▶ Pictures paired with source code
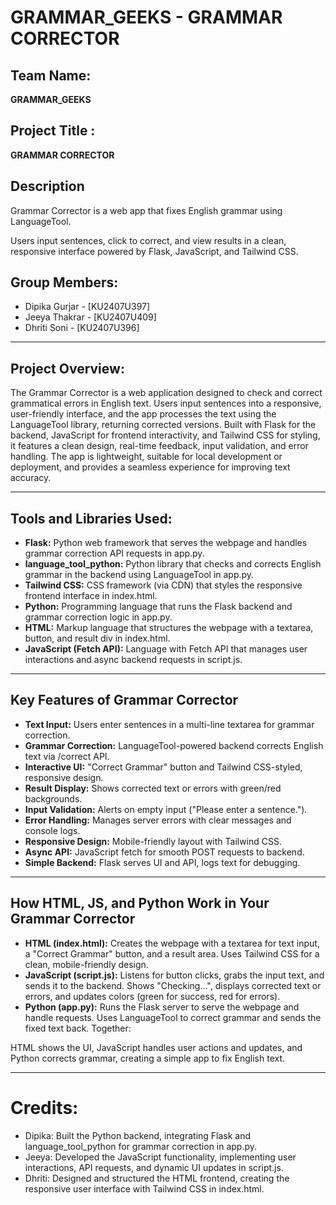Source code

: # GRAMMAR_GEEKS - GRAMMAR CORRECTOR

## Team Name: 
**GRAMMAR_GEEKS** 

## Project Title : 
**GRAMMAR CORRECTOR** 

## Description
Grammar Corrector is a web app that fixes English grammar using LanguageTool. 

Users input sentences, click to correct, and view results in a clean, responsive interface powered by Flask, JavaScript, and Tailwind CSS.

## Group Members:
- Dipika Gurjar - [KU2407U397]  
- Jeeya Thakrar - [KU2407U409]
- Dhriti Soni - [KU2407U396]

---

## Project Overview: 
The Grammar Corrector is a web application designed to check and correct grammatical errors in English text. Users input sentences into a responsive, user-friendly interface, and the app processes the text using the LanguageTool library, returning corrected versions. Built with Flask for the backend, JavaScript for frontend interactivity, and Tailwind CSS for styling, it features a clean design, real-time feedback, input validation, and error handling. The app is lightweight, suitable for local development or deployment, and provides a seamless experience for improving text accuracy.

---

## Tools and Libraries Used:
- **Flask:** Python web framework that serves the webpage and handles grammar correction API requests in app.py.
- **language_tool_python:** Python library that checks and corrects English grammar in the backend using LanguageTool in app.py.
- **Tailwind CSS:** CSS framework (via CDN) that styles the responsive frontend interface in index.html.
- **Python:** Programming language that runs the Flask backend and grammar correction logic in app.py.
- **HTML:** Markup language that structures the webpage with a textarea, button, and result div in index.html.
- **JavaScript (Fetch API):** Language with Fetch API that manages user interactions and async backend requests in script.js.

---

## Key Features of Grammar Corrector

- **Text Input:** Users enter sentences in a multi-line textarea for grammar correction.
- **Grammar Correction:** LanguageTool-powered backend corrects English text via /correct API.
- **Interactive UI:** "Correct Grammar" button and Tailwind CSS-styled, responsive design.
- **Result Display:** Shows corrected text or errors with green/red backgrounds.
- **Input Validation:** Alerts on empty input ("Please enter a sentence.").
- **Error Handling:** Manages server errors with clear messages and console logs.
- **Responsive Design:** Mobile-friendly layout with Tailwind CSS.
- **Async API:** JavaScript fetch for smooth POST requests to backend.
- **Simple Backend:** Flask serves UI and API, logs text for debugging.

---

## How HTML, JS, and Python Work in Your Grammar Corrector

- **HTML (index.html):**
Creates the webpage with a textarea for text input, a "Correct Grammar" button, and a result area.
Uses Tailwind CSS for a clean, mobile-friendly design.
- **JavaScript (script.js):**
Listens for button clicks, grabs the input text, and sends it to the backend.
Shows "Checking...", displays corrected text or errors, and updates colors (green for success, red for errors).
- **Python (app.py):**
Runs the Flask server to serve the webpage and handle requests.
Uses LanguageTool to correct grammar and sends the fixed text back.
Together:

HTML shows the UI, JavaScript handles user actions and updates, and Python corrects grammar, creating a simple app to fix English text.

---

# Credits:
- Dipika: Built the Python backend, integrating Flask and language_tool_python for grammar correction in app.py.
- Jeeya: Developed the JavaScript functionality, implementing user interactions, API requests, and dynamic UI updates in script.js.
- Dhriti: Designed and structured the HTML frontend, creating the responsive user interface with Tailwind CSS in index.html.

▶ Activity
Reproduce exactly the section above that begins at the line containing "## Tools and" and ends at the line containing "- **Python:** Programming", leaving out all other lines.

▶ Answer for this exercise
## Tools and Libraries Used:
- **Flask:** Python web framework that serves the webpage and handles grammar correction API requests in app.py.
- **language_tool_python:** Python library that checks and corrects English grammar in the backend using LanguageTool in app.py.
- **Tailwind CSS:** CSS framework (via CDN) that styles the responsive frontend interface in index.html.
- **Python:** Programming language that runs the Flask backend and grammar correction logic in app.py.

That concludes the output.